At the end of 1932, genocide began in Ukraine. The Soviet-Russian government had made the decision to subjugate the Ukrainians by starving them. It was not a coincidence that 1932 was also the year that Moscow ceased publishing demographic data. The government was determined not only to exterminate Ukrainians, but to erase the very record of their existence: to make it impossible to understand the gravity of the crimes they intended to commit. When, five years later, the results of the 1937 census were submitted to Moscow, the results were deemed “subversive.” Top census officials were executed. It would appear that even the killers were shocked by the scale of death they had caused. Moscow destroyed the census documents. It is estimated by scholars that up to 10 million men, women, and children perished.
In National Socialist-era Germany the census was used by perpetrators to control the population of what they called The General Government and Ostland – the former territories of Poland and the Baltics. In a cable from the Chief of the German Security Police to Heydrich, the Chief wrote: “The census documents provide the basis for the evacuation. The census form is the temporary identification card, which certifies residency. Therefore all persons must relinquish their cards prior to deportation. […] Residency without possession of an identification card is punishable by death.”
Many of Burma’s Rohingya have temporary identification cards too – some have had them for decades. The cards serve to control where the unwanted minority can live and work and are a replacement for their citizenship which was revoked in 1982. Those who do not have the correct papers for where they live are arrested or relocated by force to IDP camps. Going anywhere requires papers and police checkpoints. According to a September 2014 Reuters report official plans by Burma’s government state that local authorities will “construct temporary camps in required numbers for those who refuse to be registered and those without adequate documents.”
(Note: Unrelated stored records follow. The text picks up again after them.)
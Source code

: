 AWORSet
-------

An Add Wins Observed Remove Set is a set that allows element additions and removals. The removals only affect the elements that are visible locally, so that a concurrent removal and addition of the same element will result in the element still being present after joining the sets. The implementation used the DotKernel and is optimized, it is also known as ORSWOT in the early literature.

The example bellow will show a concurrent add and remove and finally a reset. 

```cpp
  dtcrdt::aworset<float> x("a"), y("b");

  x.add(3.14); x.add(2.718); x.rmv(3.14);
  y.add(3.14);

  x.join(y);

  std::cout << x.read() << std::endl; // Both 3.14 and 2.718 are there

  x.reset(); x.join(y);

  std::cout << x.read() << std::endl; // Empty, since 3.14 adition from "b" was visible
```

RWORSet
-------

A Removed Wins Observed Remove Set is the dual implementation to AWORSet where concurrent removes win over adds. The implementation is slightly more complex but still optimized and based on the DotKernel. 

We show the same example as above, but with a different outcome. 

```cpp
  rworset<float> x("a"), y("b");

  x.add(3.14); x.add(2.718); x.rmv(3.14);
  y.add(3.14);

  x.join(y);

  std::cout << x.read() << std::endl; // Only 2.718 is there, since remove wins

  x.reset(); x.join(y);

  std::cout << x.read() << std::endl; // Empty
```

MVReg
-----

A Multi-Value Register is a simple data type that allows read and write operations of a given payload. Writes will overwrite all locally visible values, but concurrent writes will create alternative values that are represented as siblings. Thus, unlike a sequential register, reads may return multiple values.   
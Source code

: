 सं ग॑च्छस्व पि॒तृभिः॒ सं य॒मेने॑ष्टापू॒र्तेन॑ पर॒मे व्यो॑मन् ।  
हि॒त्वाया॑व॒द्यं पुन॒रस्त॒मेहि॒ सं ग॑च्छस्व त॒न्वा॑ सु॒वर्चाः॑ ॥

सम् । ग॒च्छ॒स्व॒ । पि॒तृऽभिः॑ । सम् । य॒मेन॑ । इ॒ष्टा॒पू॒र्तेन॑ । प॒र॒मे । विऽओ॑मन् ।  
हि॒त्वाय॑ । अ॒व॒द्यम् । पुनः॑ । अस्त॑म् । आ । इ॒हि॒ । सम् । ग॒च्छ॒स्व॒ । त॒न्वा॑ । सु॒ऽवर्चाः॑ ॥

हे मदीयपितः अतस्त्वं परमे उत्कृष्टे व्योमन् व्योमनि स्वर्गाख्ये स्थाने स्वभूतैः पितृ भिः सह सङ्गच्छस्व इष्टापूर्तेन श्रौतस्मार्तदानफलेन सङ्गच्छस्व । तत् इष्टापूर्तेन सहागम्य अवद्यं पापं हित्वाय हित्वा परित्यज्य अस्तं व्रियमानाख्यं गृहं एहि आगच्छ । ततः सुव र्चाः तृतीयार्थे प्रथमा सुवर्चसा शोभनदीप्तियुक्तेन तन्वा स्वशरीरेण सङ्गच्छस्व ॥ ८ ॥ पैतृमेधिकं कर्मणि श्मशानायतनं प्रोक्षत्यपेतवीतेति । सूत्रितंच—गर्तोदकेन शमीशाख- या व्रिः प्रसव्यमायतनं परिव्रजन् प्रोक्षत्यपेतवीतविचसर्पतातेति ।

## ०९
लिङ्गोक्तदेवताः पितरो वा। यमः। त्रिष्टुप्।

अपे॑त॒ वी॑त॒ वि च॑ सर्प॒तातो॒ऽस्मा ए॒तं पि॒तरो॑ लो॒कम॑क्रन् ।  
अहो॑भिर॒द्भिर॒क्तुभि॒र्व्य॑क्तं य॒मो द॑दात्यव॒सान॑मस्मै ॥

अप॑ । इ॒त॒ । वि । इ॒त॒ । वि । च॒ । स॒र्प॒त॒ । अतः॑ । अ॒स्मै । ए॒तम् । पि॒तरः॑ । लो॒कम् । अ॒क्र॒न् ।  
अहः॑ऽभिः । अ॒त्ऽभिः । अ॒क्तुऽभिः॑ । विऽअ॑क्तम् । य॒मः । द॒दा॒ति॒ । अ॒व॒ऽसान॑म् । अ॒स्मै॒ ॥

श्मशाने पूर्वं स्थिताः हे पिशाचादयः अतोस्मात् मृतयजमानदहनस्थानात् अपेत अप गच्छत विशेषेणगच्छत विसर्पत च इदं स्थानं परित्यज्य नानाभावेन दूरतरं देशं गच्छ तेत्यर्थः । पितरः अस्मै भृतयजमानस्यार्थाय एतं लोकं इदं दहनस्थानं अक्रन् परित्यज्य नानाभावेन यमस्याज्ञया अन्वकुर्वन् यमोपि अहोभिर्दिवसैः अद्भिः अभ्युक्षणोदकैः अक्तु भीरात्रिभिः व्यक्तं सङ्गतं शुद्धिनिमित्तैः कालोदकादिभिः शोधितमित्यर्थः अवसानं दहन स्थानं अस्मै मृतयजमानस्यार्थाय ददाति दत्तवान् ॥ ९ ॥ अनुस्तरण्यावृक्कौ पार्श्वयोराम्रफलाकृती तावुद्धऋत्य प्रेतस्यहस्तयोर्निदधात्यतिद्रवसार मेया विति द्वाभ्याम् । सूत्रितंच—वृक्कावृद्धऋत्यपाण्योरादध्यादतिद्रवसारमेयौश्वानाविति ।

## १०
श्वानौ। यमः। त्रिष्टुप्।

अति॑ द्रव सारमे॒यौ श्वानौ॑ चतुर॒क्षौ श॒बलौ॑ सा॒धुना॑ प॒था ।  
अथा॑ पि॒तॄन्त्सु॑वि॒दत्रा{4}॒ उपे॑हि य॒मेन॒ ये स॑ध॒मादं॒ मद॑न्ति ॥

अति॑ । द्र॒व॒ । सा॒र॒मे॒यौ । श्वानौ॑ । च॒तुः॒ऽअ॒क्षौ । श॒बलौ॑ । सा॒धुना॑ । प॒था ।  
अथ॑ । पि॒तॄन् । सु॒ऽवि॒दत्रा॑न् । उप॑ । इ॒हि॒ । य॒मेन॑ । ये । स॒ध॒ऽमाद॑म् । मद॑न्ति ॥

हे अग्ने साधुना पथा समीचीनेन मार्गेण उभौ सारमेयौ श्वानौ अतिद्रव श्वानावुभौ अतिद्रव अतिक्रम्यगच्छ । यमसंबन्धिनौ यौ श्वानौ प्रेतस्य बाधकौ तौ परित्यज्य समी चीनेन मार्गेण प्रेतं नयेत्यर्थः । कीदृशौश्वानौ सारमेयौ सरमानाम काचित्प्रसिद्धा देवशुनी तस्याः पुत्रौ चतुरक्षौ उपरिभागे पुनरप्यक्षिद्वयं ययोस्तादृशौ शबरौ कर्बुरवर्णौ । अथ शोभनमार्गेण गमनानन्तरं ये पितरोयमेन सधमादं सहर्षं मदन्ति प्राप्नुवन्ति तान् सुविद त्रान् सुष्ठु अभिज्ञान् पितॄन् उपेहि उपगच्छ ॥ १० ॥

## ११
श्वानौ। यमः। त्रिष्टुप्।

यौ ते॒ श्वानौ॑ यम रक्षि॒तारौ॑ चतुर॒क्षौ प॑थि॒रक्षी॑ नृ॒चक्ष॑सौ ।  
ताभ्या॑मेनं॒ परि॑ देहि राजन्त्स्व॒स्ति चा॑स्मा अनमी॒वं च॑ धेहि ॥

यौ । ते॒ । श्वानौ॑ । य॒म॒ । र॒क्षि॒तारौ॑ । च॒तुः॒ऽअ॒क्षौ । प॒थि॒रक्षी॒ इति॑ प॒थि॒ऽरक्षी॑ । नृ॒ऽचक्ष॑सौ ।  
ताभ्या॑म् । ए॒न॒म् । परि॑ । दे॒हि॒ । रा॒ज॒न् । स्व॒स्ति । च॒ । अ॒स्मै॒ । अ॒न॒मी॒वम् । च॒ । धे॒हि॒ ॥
When a census was conducted in Burma earlier this year, the Rohingya were not counted. They were denied the right to self-identify – a breach of international law. This was only one of many steps in the official erasure of a people. From the lowest to highest levels, Burma continues to deny the existence of the minority. In an interview before the census was completed, the Sentinel Project made a startlingly accurate prediction based on collected data: “This census is not so much about classification, but about denial. Those intent on genocide in Burma intend also to deny it ever happened. By classifying the Rohingya as Bengali they intend to claim they did not exterminate the Rohingya, but foreign elements of Bangladesh.”
In many countries a census is a benign statistical tool, but a census can also be a political weapon. And in Burma, just as in Germany and the Soviet Union, the census is a particularly powerful weapon. When Burma completed the census in March 2014, not only were they 9 million people short of their estimate, the Rohingya were purposely not counted if they refused to identify as Bengali.
In September 2014, an official government plan was unveiled that would potentially complete the official erasure of the Rohingya. If the Rohingya did not accept to be offically called “Bengali,” they would be arrested and placed in concentration camps. As a sign of goodwill, the government granted citizenship to 209 Muslims in September, some of which were Rohingya. They agreed to renounce their ethnicity and identify as foreigners. This ploy may convince more Rohingya to identify as foreigners despite the fact that their ancestors have lived in Burma for over a millennium. The government hopes to convince the Rohingya, virtually at gunpoint, to complete their own erasure from the region’s history – to concede out of desperation to the ultra-nationalist claim that has been chanted amid anti-Muslim violence: The Rohingya have never existed.